[Plain-text document sources]
--------
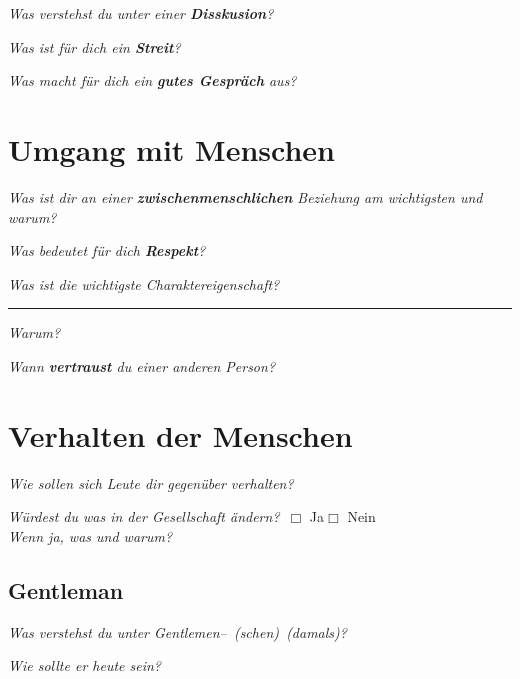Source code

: \documentclass[a4paper,12pt]{scrartcl}
\newcommand{\checkbox}{\(\Box\)}
\newcommand{\hfilloutline}[1]{\rule{#1}{0.5pt}}
\newcommand{\frage}[1]{\textit{#1}}
\renewcommand{\emph}[1]{\textbf{#1}}
\begin{document}
\frage{Was verstehst du unter einer \emph{Disskusion}?}
\vspace{3cm}

\frage{Was ist für dich ein \emph{Streit}?}
\vspace{3cm}

\frage{Was macht für dich ein \emph{gutes Gespräch} aus?}
\vspace{4cm}


\newpage

   



\section*{Umgang mit Menschen}

\frage{Was ist dir an einer \emph{zwischenmenschlichen} Beziehung am wichtigsten und warum?}
\vspace{4cm}


\frage{Was bedeutet für dich \emph{Respekt}?}
\vspace{3cm}


\frage{Was ist die wichtigste Charaktereigenschaft?} \hfill\hfilloutline{7.5cm}
\frage{Warum?}
\vspace{2cm}



\frage{Wann \emph{vertraust} du einer anderen Person?}
\newpage




\section*{Verhalten der Menschen}

\frage{Wie sollen sich Leute dir gegenüber verhalten?}
\vspace{2cm}


\frage{Würdest du was in der Gesellschaft ändern?}\ \checkbox{} Ja\hspace{0.8cm}\checkbox{} Nein\\
\frage{Wenn ja, was und warum?}
\vspace{3cm}

\subsection*{Gentleman}
\frage{Was verstehst du unter Gentlemen--\ (schen)\ (damals)?}
\vspace{2cm} 

\frage{Wie sollte er heute sein?}
\vspace{2cm}
\end{document}
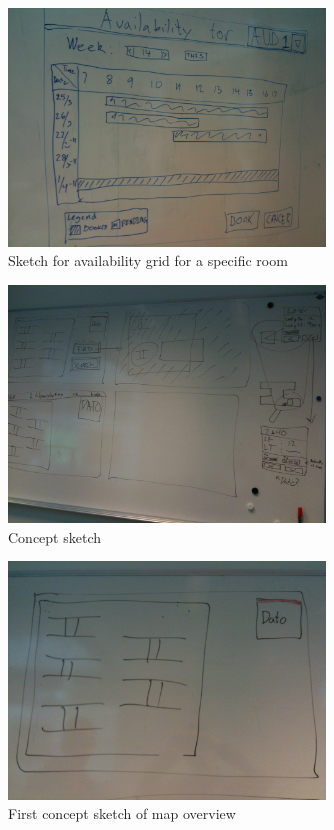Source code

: \begin{figure}[htb]
\begin{center}
\leavevmode
\includegraphics[width=0.75\textwidth]{images/whiteboard3}
\end{center}
\caption{Sketch for availability grid for a specific room}
\label{fig:app_w3}
\end{figure}

\begin{figure}[htb]
\begin{center}
\leavevmode
\includegraphics[width=0.75\textwidth]{images/whiteboard4}
\end{center}
\caption{Concept sketch}
\label{fig:app_w4}
\end{figure}

\begin{figure}[htb]
\begin{center}
\leavevmode
\includegraphics[width=0.75\textwidth]{images/whiteboard5}
\end{center}
\caption{First concept sketch of map overview}
\label{fig:app_w5}
\end{figure}

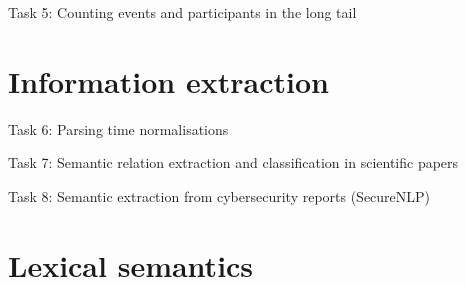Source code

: \documentclass[10pt, compress]{beamer}
\begin{document}



\begin{frame}{Task 5: Counting events and participants in the long tail}


\end{frame}





\section{Information extraction}

\begin{frame}{Task 6: Parsing time normalisations}


\end{frame}




\begin{frame}{Task 7: Semantic relation extraction and classification in scientific papers}


\end{frame}




\begin{frame}{Task 8: Semantic extraction from cybersecurity reports (SecureNLP)}


\end{frame}




\section{Lexical semantics}
\end{document}
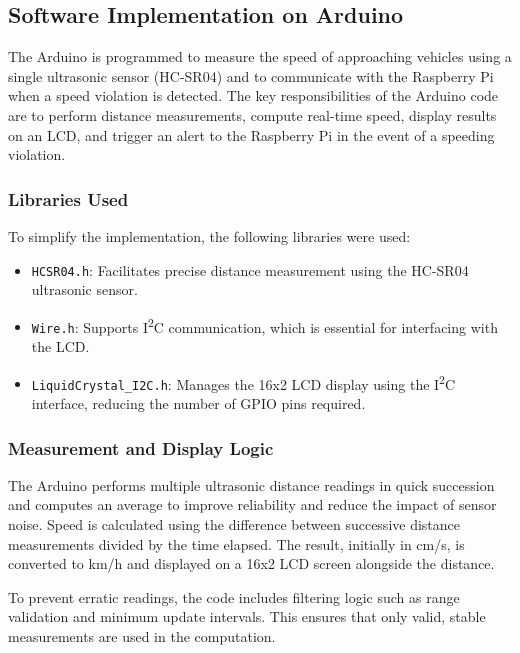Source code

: \subsection*{Software Implementation on Arduino}

The Arduino is programmed to measure the speed of approaching vehicles using a single ultrasonic sensor (HC-SR04) and to communicate with the Raspberry Pi when a speed violation is detected. The key responsibilities of the Arduino code are to perform distance measurements, compute real-time speed, display results on an LCD, and trigger an alert to the Raspberry Pi in the event of a speeding violation.

\subsubsection*{Libraries Used}

To simplify the implementation, the following libraries were used:

\begin{itemize}
    \item \texttt{HCSR04.h}: Facilitates precise distance measurement using the HC-SR04 ultrasonic sensor.
    \item \texttt{Wire.h}: Supports I\textsuperscript{2}C communication, which is essential for interfacing with the LCD.
    \item \texttt{LiquidCrystal\_I2C.h}: Manages the 16x2 LCD display using the I\textsuperscript{2}C interface, reducing the number of GPIO pins required.
\end{itemize}

\subsubsection*{Measurement and Display Logic}

The Arduino performs multiple ultrasonic distance readings in quick succession and computes an average to improve reliability and reduce the impact of sensor noise. Speed is calculated using the difference between successive distance measurements divided by the time elapsed. The result, initially in cm/s, is converted to km/h and displayed on a 16x2 LCD screen alongside the distance.

To prevent erratic readings, the code includes filtering logic such as range validation and minimum update intervals. This ensures that only valid, stable measurements are used in the computation.

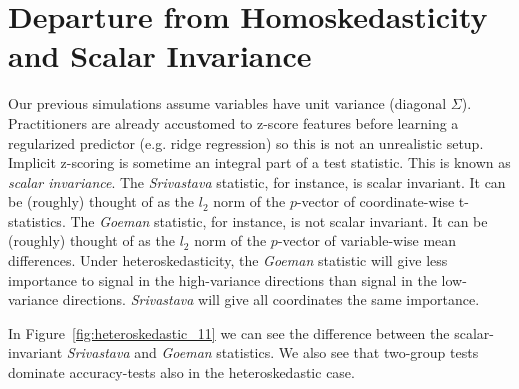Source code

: \documentclass[]{bio}
\begin{document}
\section{Departure from Homoskedasticity and Scalar Invariance}

Our previous simulations assume variables have unit variance (diagonal $\Sigma$). 
Practitioners are already accustomed to z-score features before learning a regularized predictor (e.g. ridge regression) so this is not an unrealistic setup.
Implicit z-scoring is sometime an integral part of a test statistic. 
This is known as \emph{scalar invariance}.
The \emph{Srivastava} statistic, for instance, is scalar invariant. 
It can be (roughly) thought of as the $l_2$ norm of the $p$-vector of coordinate-wise t-statistics.
The \emph{Goeman} statistic, for instance, is not scalar invariant. 
It can be (roughly) thought of as the $l_2$ norm of the $p$-vector of variable-wise mean differences.
Under heteroskedasticity, the \emph{Goeman} statistic will give less importance to signal in the high-variance directions than signal in the low-variance directions. 
\emph{Srivastava} will give all coordinates the same importance.

In Figure~\ref{fig:heteroskedastic_11} we can see the difference between the scalar-invariant \emph{Srivastava} and \emph{Goeman} statistics. 
We also see that two-group tests dominate accuracy-tests also in the heteroskedastic case. 
\end{document}
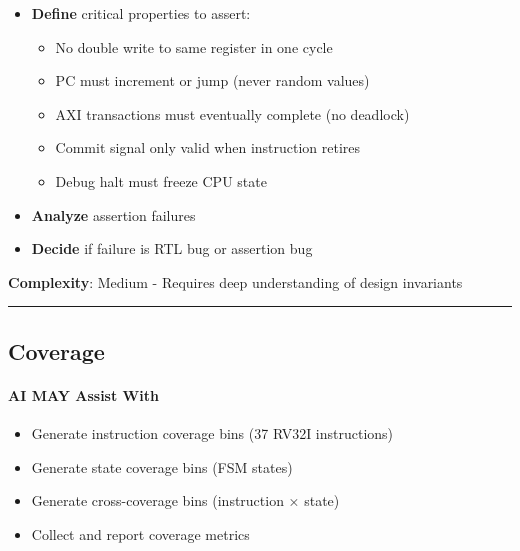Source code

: \begin{record}

\begin{itemize}
\tightlist
\item
  \textbf{Define} critical properties to assert:

  \begin{itemize}
  \tightlist
  \item
    No double write to same register in one cycle
  \item
    PC must increment or jump (never random values)
  \item
    AXI transactions must eventually complete (no deadlock)
  \item
    Commit signal only valid when instruction retires
  \item
    Debug halt must freeze CPU state
  \end{itemize}
\item
  \textbf{Analyze} assertion failures
\item
  \textbf{Decide} if failure is RTL bug or assertion bug
\end{itemize}

\textbf{Complexity}: \partialmark{} Medium - Requires deep understanding
of design invariants

\begin{center}\rule{0.5\linewidth}{0.5pt}\end{center}

\end{record}

\subsection{Coverage}\label{cr:status:phase1-ai-human-responsibilities:coverage}

\paragraph{\texorpdfstring{\ok{} AI MAY Assist
With}{ AI MAY Assist With}}\label{cr:status:phase1-ai-human-responsibilities:white-check-mark-ai-may-assist-with-17}

\begin{record}

\begin{itemize}
\tightlist
\item
  Generate instruction coverage bins (37 RV32I instructions)
\item
  Generate state coverage bins (FSM states)
\item
  Generate cross-coverage bins (instruction × state)
\item
  Collect and report coverage metrics
\end{itemize}

\end{record}


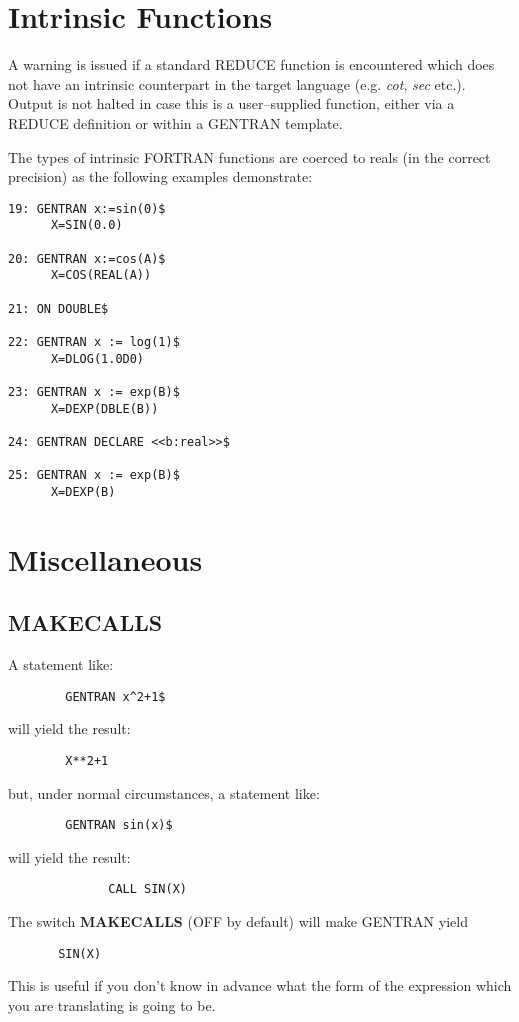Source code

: \section{Intrinsic Functions}
\label{intrinsic}
A warning is issued if a standard REDUCE function is encountered which
does not have an intrinsic counterpart in the target language (e.g. {\it cot\/},
{\it sec\/} etc.).
Output is not halted in case this is a user--supplied function, either via
a REDUCE definition or within a GENTRAN template.

The types of intrinsic FORTRAN functions are coerced to reals (in the correct
precision) as the following examples demonstrate:
\begin{verbatim}
19: GENTRAN x:=sin(0)$
      X=SIN(0.0)

20: GENTRAN x:=cos(A)$
      X=COS(REAL(A))

21: ON DOUBLE$

22: GENTRAN x := log(1)$
      X=DLOG(1.0D0)

23: GENTRAN x := exp(B)$
      X=DEXP(DBLE(B))

24: GENTRAN DECLARE <<b:real>>$

25: GENTRAN x := exp(B)$
      X=DEXP(B)

\end{verbatim}

\section{Miscellaneous}

\subsection{MAKECALLS}
A statement like:
\begin{verbatim}
        GENTRAN x^2+1$
\end{verbatim}
will yield the result:
\begin{verbatim}
        X**2+1
\end{verbatim}
but, under normal circumstances, a statement like:
\begin{verbatim}
        GENTRAN sin(x)$
\end{verbatim}
will yield the result:
\begin{verbatim}
              CALL SIN(X)
\end{verbatim}  
The switch {\bf MAKECALLS} (OFF by default) will make GENTRAN yield
\begin{verbatim}
       SIN(X)
\end{verbatim}
This is useful if you don't know in advance what the form of the expression
which you are translating is going to be.

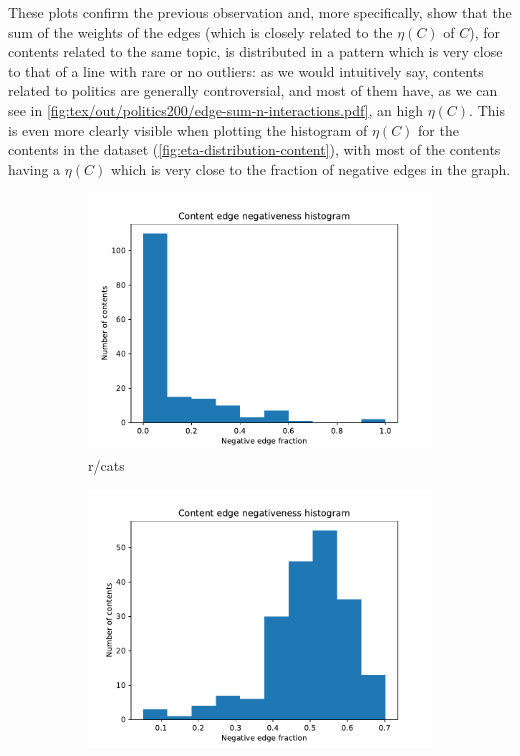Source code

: These plots confirm the previous observation and, more specifically, show that
the sum of the weights of the edges (which is closely related
to the $\eta(C)$ of $C$), for contents related to the same topic, is distributed
in a pattern which is very close to that of a line with rare or no outliers: as
we would intuitively say, contents related to politics are generally
controversial, and most of them have, as we can see in \autoref{fig:tex/out/politics200/edge-sum-n-interactions.pdf}, an high $\eta(C)$.
This is even more clearly visible when plotting the histogram of $\eta(C)$ for the contents in the dataset
(\autoref{fig:eta-distribution-content}), with most of the contents having a
$\eta(C)$ which is very close to the fraction of negative edges in the graph.

\begin{figure}
	\begin{center}
		\begin{subfigure}[b]{0.4\textwidth}
			\centering
			\includegraphics[width=\textwidth]{tex/out/cats200/neg-fraction-content-hist.pdf}
			\caption{r/cats}
			\label{fig:tex/out/cats200/neg-fraction-content-hist.pdf}
		\end{subfigure}
		\begin{subfigure}[b]{0.4\textwidth}
			\centering
			\includegraphics[width=\textwidth]{tex/out/asktrumpsupporters200/neg-fraction-content-hist.pdf}

\end{subfigure}
\end{center}
\end{figure}
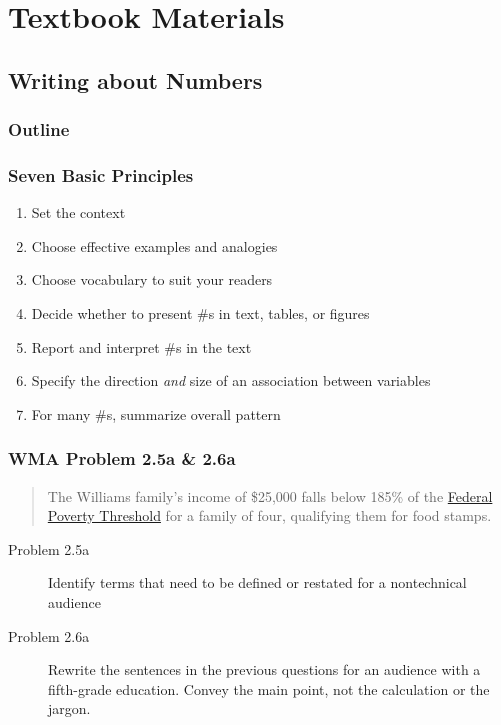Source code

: \section{Textbook Materials}

\subsection{Writing about Numbers}

\begin{frame}
    \frametitle{Outline}
\end{frame}
\begin{frame}
    \frametitle{Seven Basic Principles}
     \begin{enumerate}
         \item Set the context 
         \item Choose effective examples and analogies
         \item Choose vocabulary to suit your readers
         \item Decide whether to present \#s in text, tables, or figures
         \item Report and interpret \#s in the text
         \item Specify the direction \emph{and} size of an association between variables
         \item For many \#s, summarize overall pattern 
     \end{enumerate}
\end{frame}

\begin{frame}
    \frametitle{WMA Problem 2.5a \& 2.6a}
        \begin{verse}
            The Williams family's income of \$25,000 falls below 185\% of the 
            \href{http://aspe.hhs.gov/poverty/12poverty.shtml}{Federal Poverty
            Threshold} for a family of four, qualifying them
            for food stamps. 
        \end{verse}
        \vskip0.3in
\begin{description}
    \item[Problem 2.5a] {Identify terms that need to be defined or restated
        for a nontechnical audience}
    \item[Problem 2.6a] Rewrite the sentences in the previous questions for an
        audience with a fifth-grade education.  Convey the main point,
        not the calculation or the jargon. 
\end{description}
        
\end{frame}

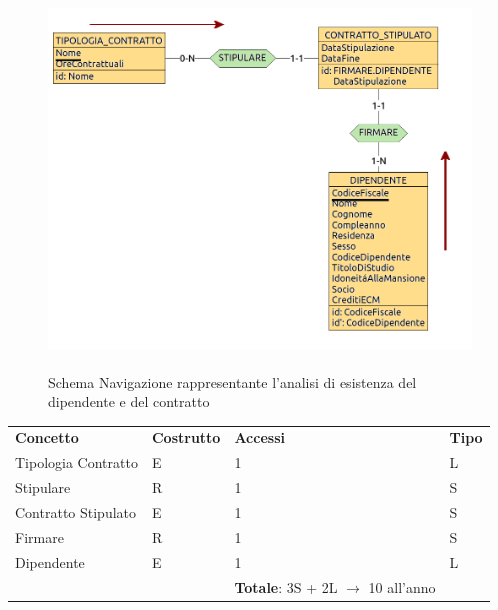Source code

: \documentclass[a4paper, 12pt]{report}
\begin{document}
\begin{figure}[H]
        \centering
        \includegraphics[height=10cm]{img/OP9SchemaNavigazione.png}
        \caption{Schema Navigazione rappresentante l'analisi di esistenza del dipendente e del contratto}
\end{figure}

\bigskip
\noindent
\begin{tabularx}{\textwidth}{XlXl}
        \rowcolor{seaGreen}
        \textbf{Concetto} & \textbf{Costrutto} & \textbf{Accessi} & \textbf{Tipo} \\
        Tipologia Contratto & E & 1 & L \\
        \hline
        Stipulare & R & 1 & S \\
        \hline
        Contratto Stipulato & E & 1 & S \\
        \hline
        Firmare & R & 1 & S \\
        \hline
        Dipendente & E & 1 & L \\
        \rowcolor{seaGreen}
         &  & \textbf{Totale}: 3S + 2L $\rightarrow$ 10 all'anno & \\
\end{tabularx}
\end{document}
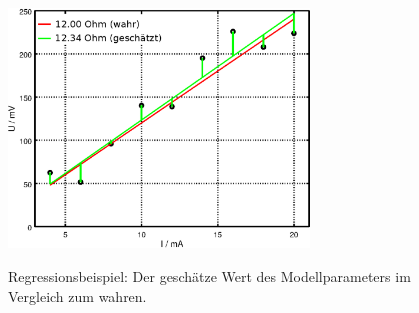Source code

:\documentclass[a4paper,12pt,DIV=15]{scrartcl}
\begin{document}
\begin{figure}
\begin{center}
\includegraphics[width=80mm]{media/learn_estimation_ohm_esti.eps}
\label{OhmResult}
\caption{Regressionsbeispiel: Der geschätze Wert des Modellparameters im Vergleich zum wahren.}
\end{center}
\end{figure}
\end{document}
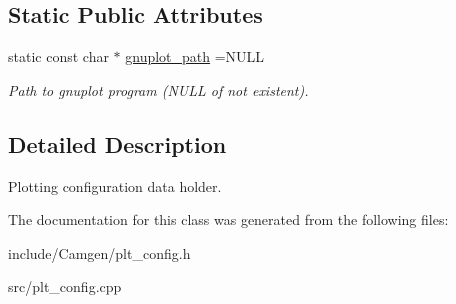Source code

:\subsection*{Static Public Attributes}
\begin{DoxyCompactItemize}
\item 
\hypertarget{a00422_ad397bbb1415a8958506aab635f26ed60}{static const char $\ast$ \hyperlink{a00422_ad397bbb1415a8958506aab635f26ed60}{gnuplot\-\_\-path} =N\-U\-L\-L}\label{a00422_ad397bbb1415a8958506aab635f26ed60}

\begin{DoxyCompactList}\small\item\em Path to gnuplot program (N\-U\-L\-L of not existent). \end{DoxyCompactList}\end{DoxyCompactItemize}


\subsection{Detailed Description}
Plotting configuration data holder. 

The documentation for this class was generated from the following files\-:\begin{DoxyCompactItemize}
\item 
include/\-Camgen/plt\-\_\-config.\-h\item 
src/plt\-\_\-config.\-cpp\end{DoxyCompactItemize}
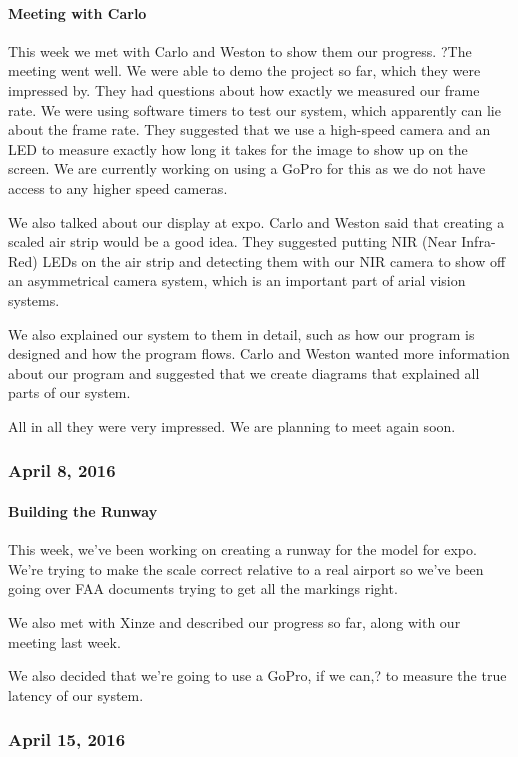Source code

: \paragraph{Meeting with Carlo}
This week we met with Carlo and Weston to show them our progress. ?The meeting went well. We were able to demo the project so far, which they were impressed by. They had questions about how exactly we measured our frame rate. We were using software timers to test our system, which apparently can lie about the frame rate. They suggested that we use a high-speed camera and an LED to measure exactly how long it takes for the image to show up on the screen. We are currently working on using a GoPro for this as we do not have access to any higher speed cameras.
\par
We also talked about our display at expo. Carlo and Weston said that creating a scaled air strip would be a good idea. They suggested putting NIR (Near Infra-Red) LEDs on the air strip and detecting them with our NIR camera to show off an asymmetrical camera system, which is an important part of arial vision systems.
\par
We also explained our system to them in detail, such as how our program is designed and how the program flows. Carlo and Weston wanted more information about our program and suggested that we create diagrams that explained all parts of our system.
\par
All in all they were very impressed. We are planning to meet again soon.\\

\subsubsection{April 8, 2016}
\paragraph{Building the Runway}
This week, we've been working on creating a runway for the model for expo. We're trying to make the scale correct relative to a real airport so we've been going over FAA documents trying to get all the markings right.
\par
We also met with Xinze and described our progress so far, along with our meeting last week.
\par
We also decided that we're going to use a GoPro, if we can,? to measure the true latency of our system.\\

\subsubsection{April 15, 2016}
--------
Assigned task: Look back at the data above. Transcribe exactly the lines starting at the line that contains "macht für dich" and ending at the line that contains "ja, was und".

Exercise answer:
\frage{Was macht für dich ein \emph{gutes Gespräch} aus?}
\vspace{4cm}


\newpage

   



\section*{Umgang mit Menschen}

\frage{Was ist dir an einer \emph{zwischenmenschlichen} Beziehung am wichtigsten und warum?}
\vspace{4cm}


\frage{Was bedeutet für dich \emph{Respekt}?}
\vspace{3cm}


\frage{Was ist die wichtigste Charaktereigenschaft?} \hfill\hfilloutline{7.5cm}
\frage{Warum?}
\vspace{2cm}



\frage{Wann \emph{vertraust} du einer anderen Person?}
\newpage




\section*{Verhalten der Menschen}

\frage{Wie sollen sich Leute dir gegenüber verhalten?}
\vspace{2cm}


\frage{Würdest du was in der Gesellschaft ändern?}\ \checkbox{} Ja\hspace{0.8cm}\checkbox{} Nein\\
\frage{Wenn ja, was und warum?}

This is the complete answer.